Full disclosure: about half of these classes are truly “never before seen” in the college catalog. The other half underwent a major overhaul, enough to change their title or number as well as their content.

Also adding to the high tally: these new classes were for both fall semester 2015 and for spring 2016. Instead of having separate catalogs listing classes for only one semester, JCCC has switched to a single academic-year catalog.

One united catalog

The change will allow students to plan a year’s worth of classes and be more proactive in their graduation plan, explained Clarissa Craig, associate vice president for instruction.

“An annual catalog is more typical for colleges and universities,” Craig said, noting that JCCC is actually returning to the yearly catalog.

Major changes to what came before

Some departments, such as cosmetology and web technologies, have overhauled their curriculum entirely, leading to new names and numbers for the classes they provide.

Others have switched focus, such as sustainable agriculture. The certificate program originally incorporated “entrepreneurship” within its title and focus. Its new emphasis is on more agriculture and less business.

Trailblazing in technology

Brand new to the college are neurodiagnostic technology and automation engineering technology. While the first concentrates on the human brain and nervous system, the second concentrates on electrical systems, robotics and fluid power in an industrial setting (the “nervous system” of an automated factory floor, for example).

If you’re interested in helping people use their computers and you like to solve problems, you may want to consider three new options offered under the umbrella of “computer support specialist.”

Learn how to troubleshoot software, hardware and networking problems and become a technical support specialist, a help desk technician or other related role.

Work to achieve your A+ certificate, your networking+/security+ certificate or your associate of applied science degree in computer support specialist.

Special Topics from departments

A Special Topics class (numbered as 292) allows departments to offer a unique or specialized aspect of its curriculum. Like a bright comet streaking across the sky, Special Topics classes are temporary strokes of brilliance.

Oftentimes, professors suggest these classes because they have an affinity for or attachment to the topic, and they want to share their specialty with their students.

For spring 2016, consider:

  • BUS 292: Special Topics: E-Business. Learn about the principles of e-commerce from a business perspective, including business and technology topics, business models, innovation and marketing strategies.  (Also listed as MKT 292.) Ann Barthol, digital channel manager for Sprint and previous director of eCommerce/Omnichannel at Hallmark Cards, will teach the class.
  • ENG 292: Special Topics: Vampire Literature. There’s more to it than just Dracula and “Twilight.” Check out an interview with Paul Restivo, who again will be teaching the class, in The Campus Ledger.
  • HMGT 292: Special Topics: Ingredients. This class takes a closer look at the pieces that construct the whole. Can ingredients make a drastic difference in the final outcome?
  • PHIL 292: Special Topics: Symbolic Logic. While helpful to everyone, an understanding of symbolic logic is especially important for students studying math and computers.

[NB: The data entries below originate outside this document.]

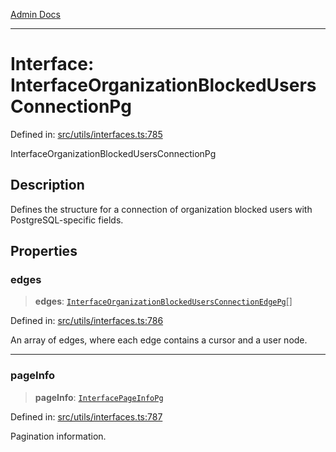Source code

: [Admin Docs](/)

---

# Interface: InterfaceOrganizationBlockedUsersConnectionPg

Defined in: [src/utils/interfaces.ts:785](https://github.com/PalisadoesFoundation/talawa-admin/blob/main/src/utils/interfaces.ts#L785)

InterfaceOrganizationBlockedUsersConnectionPg

## Description

Defines the structure for a connection of organization blocked users with PostgreSQL-specific fields.

## Properties

### edges

> **edges**: [`InterfaceOrganizationBlockedUsersConnectionEdgePg`](InterfaceOrganizationBlockedUsersConnectionEdgePg.md)[]

Defined in: [src/utils/interfaces.ts:786](https://github.com/PalisadoesFoundation/talawa-admin/blob/main/src/utils/interfaces.ts#L786)

An array of edges, where each edge contains a cursor and a user node.

---

### pageInfo

> **pageInfo**: [`InterfacePageInfoPg`](InterfacePageInfoPg.md)

Defined in: [src/utils/interfaces.ts:787](https://github.com/PalisadoesFoundation/talawa-admin/blob/main/src/utils/interfaces.ts#L787)

Pagination information.
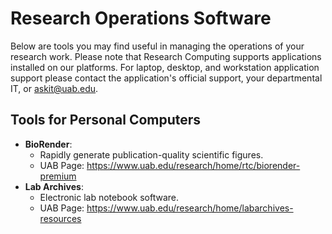 # Research Operations Software

Below are tools you may find useful in managing the operations of your research work. Please note that Research Computing supports applications installed on our platforms. For laptop, desktop, and workstation application support please contact the application's official support, your departmental IT, or <askit@uab.edu>.

## Tools for Personal Computers

- **BioRender**:
    - Rapidly generate publication-quality scientific figures.
    - UAB Page: <https://www.uab.edu/research/home/rtc/biorender-premium>
- **Lab Archives**:
    - Electronic lab notebook software.
    - UAB Page: <https://www.uab.edu/research/home/labarchives-resources>
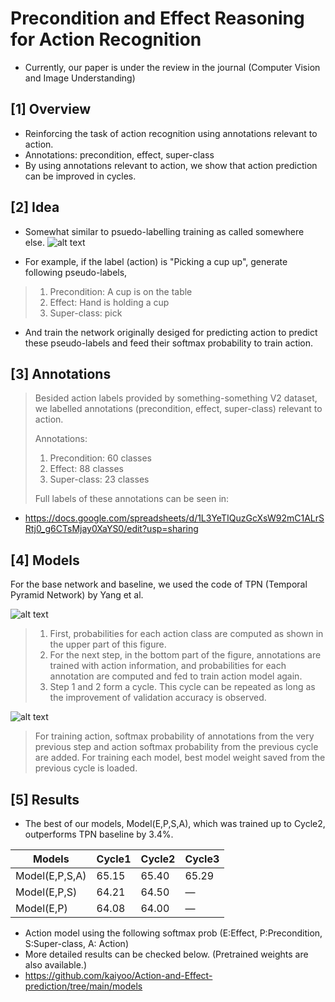 # Precondition and Effect Reasoning for Action Recognition
- Currently, our paper is under the review in the journal (Computer Vision and Image Understanding)

## [1] Overview
- Reinforcing the task of action recognition using annotations relevant to action.
- Annotations: precondition, effect, super-class
- By using annotations relevant to action, we show that action prediction can be improved in cycles.

## [2] Idea
- Somewhat similar to psuedo-labelling training as called somewhere else.
![alt text](https://github.com/kaiyoo/Precondition-and-Effect-Reasoning-for-Action-Recognition/tree/main/img/front_page.PNG?raw=true)

- For example, if the label (action) is "Picking a cup up", generate following pseudo-labels,
> 1) Precondition: A cup is on the table
> 2) Effect: Hand is holding a cup
> 3) Super-class: pick
- And train the network originally desiged for predicting action to predict these pseudo-labels and feed their softmax probability to train action. 

## [3] Annotations
> Besided action labels provided by something-something V2 dataset, we labelled annotations (precondition, effect, super-class) relevant to action.
> 
> Annotations:
> 1) Precondition: 60 classes
> 2) Effect: 88 classes
> 3) Super-class: 23 classes
> 
> Full labels of these annotations can be seen in:
- https://docs.google.com/spreadsheets/d/1L3YeTIQuzGcXsW92mC1ALrSRtj0_g6CTsMjay0XaYS0/edit?usp=sharing



## [4] Models
For the base network and baseline, we used the code of TPN (Temporal Pyramid Network) by Yang et al.

![alt text](https://github.com/kaiyoo/Precondition-and-Effect-Reasoning-for-Action-Recognition/tree/main/img/main_cycle.PNG?raw=true)
> 1) First, probabilities for each action class are computed as shown in the upper part of this figure. 
> 2) For the next step, in the bottom part of the figure, annotations are trained with action information, and probabilities for each annotation are computed and fed to train action model again. 
> 3) Step 1 and 2 form a cycle. This cycle can be repeated as long as the improvement of validation accuracy is observed.

![alt text](https://github.com/kaiyoo/Precondition-and-Effect-Reasoning-for-Action-Recognition/tree/main/img/cycle_unfolded.PNG?raw=true)
> For training action, softmax probability of annotations from the very previous step and action softmax probability from the previous cycle are added. 
> For training each model, best model weight saved from the previous cycle is loaded. 

## [5] Results
- The best of our models, Model(E,P,S,A), which was trained up to Cycle2, outperforms TPN baseline by 3.4%.

Models | Cycle1 | Cycle2 | Cycle3
--- | --- | --- | ---
Model(E,P,S,A) | 65.15 | 65.40 | 65.29 | 
Model(E,P,S)  | 64.21 | 64.50 | —
Model(E,P) | 64.08 | 64.00 | —

- Action model using the following softmax prob (E:Effect, P:Precondition, S:Super-class, A: Action)
- More detailed results can be checked below. (Pretrained weights are also available.)
- https://github.com/kaiyoo/Action-and-Effect-prediction/tree/main/models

Other classes worth considering

Still at a loss for what to take? Here’s a list of some of the more established departments’ latest offerings for credit students:

  • ANTH 165: Linguistic Anthropology. This new course is an introduction to the interaction between language and culture. See how race, ethnicity, gender and other cultural identities are expressed through language.
  • ARCH 220: Sustainability in the Built Environment. Can we build to be more sustainable? And why should we? This class examines the societal goal of sustainability in building.
  • MKT 180: Experiential Marketing. Do you learn best by doing? This class is a series of hands-on marketing experiences, from job shadowing to a marketing simulation to a professional development plan.
  • WEB 233: Visual Storytelling. Write scripts, design storyboards, and use narration and music to tell a story. Communicate visually, sharing ideas and meaning.